First you should know, method of solving video classification task is better suit for Convolutional RNN than LSTM or any RNN Cell, just as CNN is better suit for image classification task than MLP
Those RNN cell (e.g LSTM, GRU) is expect inputs with shape (samples, timesteps, channels)
, since you are deal inputs with shape (samples, timesteps, width, height, channels)

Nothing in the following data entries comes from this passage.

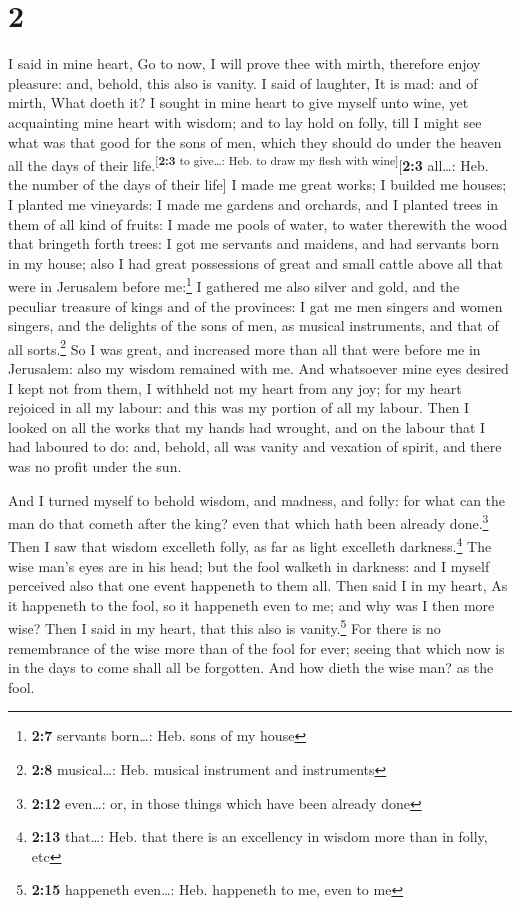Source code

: \hypertarget{section-1}{%
\section{2}\label{section-1}}

 I said in mine heart, Go to now, I will prove thee with
mirth, therefore enjoy pleasure: and, behold, this also is vanity.
 I said of laughter, It is mad: and of mirth, What doeth
it?  I sought in mine heart to give myself unto wine, yet
acquainting mine heart with wisdom; and to lay hold on folly, till I
might see what was that good for the sons of men, which they should do
under the heaven all the days of their
life.\textsuperscript{{[}\textbf{2:3} to give\ldots: Heb. to draw my
flesh with wine{]}}{[}\textbf{2:3} all\ldots: Heb. the number of the
days of their life{]}  I made me great works; I builded me
houses; I planted me vineyards:  I made me gardens and
orchards, and I planted trees in them of all kind of fruits:
 I made me pools of water, to water therewith the wood
that bringeth forth trees:  I got me servants and maidens,
and had servants born in my house; also I had great possessions of great
and small cattle above all that were in Jerusalem before me:\footnote{\textbf{2:7}
  servants born\ldots: Heb. sons of my house}  I gathered
me also silver and gold, and the peculiar treasure of kings and of the
provinces: I gat me men singers and women singers, and the delights of
the sons of men, as musical instruments, and that of all
sorts.\footnote{\textbf{2:8} musical\ldots: Heb. musical instrument and
  instruments}  So I was great, and increased more than
all that were before me in Jerusalem: also my wisdom remained with me.
 And whatsoever mine eyes desired I kept not from them, I
withheld not my heart from any joy; for my heart rejoiced in all my
labour: and this was my portion of all my labour.  Then I
looked on all the works that my hands had wrought, and on the labour
that I had laboured to do: and, behold, all was vanity and vexation of
spirit, and there was no profit under the sun.

 And I turned myself to behold wisdom, and madness, and
folly: for what can the man do that cometh after the king? even that
which hath been already done.\footnote{\textbf{2:12} even\ldots: or, in
  those things which have been already done}  Then I saw
that wisdom excelleth folly, as far as light excelleth
darkness.\footnote{\textbf{2:13} that\ldots: Heb. that there is an
  excellency in wisdom more than in folly, etc}  The wise
man's eyes are in his head; but the fool walketh in darkness: and I
myself perceived also that one event happeneth to them all.
 Then said I in my heart, As it happeneth to the fool, so
it happeneth even to me; and why was I then more wise? Then I said in my
heart, that this also is vanity.\footnote{\textbf{2:15} happeneth
  even\ldots: Heb. happeneth to me, even to me}  For
there is no remembrance of the wise more than of the fool for ever;
seeing that which now is in the days to come shall all be forgotten. And
how dieth the wise man? as the fool.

, so you should using tf.keras.layers.ConvLSTM2D instead
Following example code will show you how to build a model that can deal your video classification task:
import tensorflow as tf
from tensorflow.keras import models, layers
timesteps = 60
width = 192
height = 192
channels = 1
action_num = 5
model = models.Sequential(
[
layers.Input(
shape=(timesteps, width, height, channels)
),
layers.ConvLSTM2D(
filters=64, kernel_size=(3, 3), padding="same", return_sequences=True, dropout=0.1, recurrent_dropout=0.1
),
layers.MaxPool3D(
pool_size=(1, 2, 2), strides=(1, 2, 2), padding="same"
),
layers.BatchNormalization(),
layers.ConvLSTM2D(
filters=32, kernel_size=(3, 3), padding="same", return_sequences=True, dropout=0.1, recurrent_dropout=0.1
),
layers.MaxPool3D(
pool_size=(1, 2, 2), strides=(1, 2, 2), padding="same"
),
layers.BatchNormalization(),
layers.ConvLSTM2D(
filters=16, kernel_size=(3, 3), padding="same", return_sequences=False, dropout=0.1, recurrent_dropout=0.1
),
layers.MaxPool2D(
pool_size=(2, 2), strides=(2, 2), padding="same"
),
layers.BatchNormalization(),
layers.Flatten(),
layers.Dense(256, activation='relu'),
layers.Dense(action_num, activation='softmax')
]
)
model.compile(loss='categorical_crossentropy', optimizer='adam', metrics=['accuracy'])
model.summary()
Outputs:
Model: "sequential"
_________________________________________________________________
Layer (type) Output Shape Param #
=================================================================
conv_lst_m2d (ConvLSTM2D) (None, 60, 192, 192, 64) 150016
_________________________________________________________________
max_pooling3d (MaxPooling3D) (None, 60, 96, 96, 64) 0
_________________________________________________________________
batch_normalization (BatchNo (None, 60, 96, 96, 64) 256
_________________________________________________________________
conv_lst_m2d_1 (ConvLSTM2D) (None, 60, 96, 96, 32) 110720
_________________________________________________________________
max_pooling3d_1 (MaxPooling3 (None, 60, 48, 48, 32) 0
_________________________________________________________________
batch_normalization_1 (Batch (None, 60, 48, 48, 32) 128
_________________________________________________________________
conv_lst_m2d_2 (ConvLSTM2D) (None, 48, 48, 16) 27712
_________________________________________________________________
max_pooling2d (MaxPooling2D) (None, 24, 24, 16) 0
_________________________________________________________________
batch_normalization_2 (Batch (None, 24, 24, 16) 64
_________________________________________________________________
flatten (Flatten) (None, 9216) 0
_________________________________________________________________
dense (Dense) (None, 256) 2359552
_________________________________________________________________
dense_1 (Dense) (None, 5) 1285
=================================================================
Total params: 2,649,733
Trainable params: 2,649,509
Non-trainable params: 224
_________________________________________________________________
Beware you should reorder your data to the shape (samples, timesteps, width, height, channels)
before feed in above model (i.e not like np.reshape
, but like np.moveaxis
), in your case the shape should be (120, 60, 192, 192, 1)
, then you can split your 120
video to batchs and feed to model